What the exercise asks = Print out the entries that follow exactly, missing none.

=-=-=-=-=

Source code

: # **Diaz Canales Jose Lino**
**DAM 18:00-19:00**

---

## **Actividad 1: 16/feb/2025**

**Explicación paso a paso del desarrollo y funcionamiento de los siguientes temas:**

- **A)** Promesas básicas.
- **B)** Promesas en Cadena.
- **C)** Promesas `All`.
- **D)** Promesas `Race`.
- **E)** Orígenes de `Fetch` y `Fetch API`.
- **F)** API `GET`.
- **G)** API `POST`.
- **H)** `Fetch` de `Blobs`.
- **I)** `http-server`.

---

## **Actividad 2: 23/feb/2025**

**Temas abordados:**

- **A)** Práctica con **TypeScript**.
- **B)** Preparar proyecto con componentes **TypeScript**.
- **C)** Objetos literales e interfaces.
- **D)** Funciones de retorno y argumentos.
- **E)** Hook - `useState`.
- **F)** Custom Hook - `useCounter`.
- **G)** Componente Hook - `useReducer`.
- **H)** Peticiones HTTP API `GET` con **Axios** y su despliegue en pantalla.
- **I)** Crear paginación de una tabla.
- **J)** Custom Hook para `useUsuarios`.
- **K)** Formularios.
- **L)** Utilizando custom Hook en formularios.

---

=-=-=-=-=

Exercise answer =
Source code

: # **Diaz Canales Jose Lino**
**DAM 18:00-19:00**

---

## **Actividad 1: 16/feb/2025**

**Explicación paso a paso del desarrollo y funcionamiento de los siguientes temas:**

- **A)** Promesas básicas.
- **B)** Promesas en Cadena.
- **C)** Promesas `All`.
- **D)** Promesas `Race`.
- **E)** Orígenes de `Fetch` y `Fetch API`.
- **F)** API `GET`.
- **G)** API `POST`.
- **H)** `Fetch` de `Blobs`.
- **I)** `http-server`.

---

## **Actividad 2: 23/feb/2025**

**Temas abordados:**

- **A)** Práctica con **TypeScript**.
- **B)** Preparar proyecto con componentes **TypeScript**.
- **C)** Objetos literales e interfaces.
- **D)** Funciones de retorno y argumentos.
- **E)** Hook - `useState`.
- **F)** Custom Hook - `useCounter`.
- **G)** Componente Hook - `useReducer`.
- **H)** Peticiones HTTP API `GET` con **Axios** y su despliegue en pantalla.
- **I)** Crear paginación de una tabla.
- **J)** Custom Hook para `useUsuarios`.
- **K)** Formularios.
- **L)** Utilizando custom Hook en formularios.

---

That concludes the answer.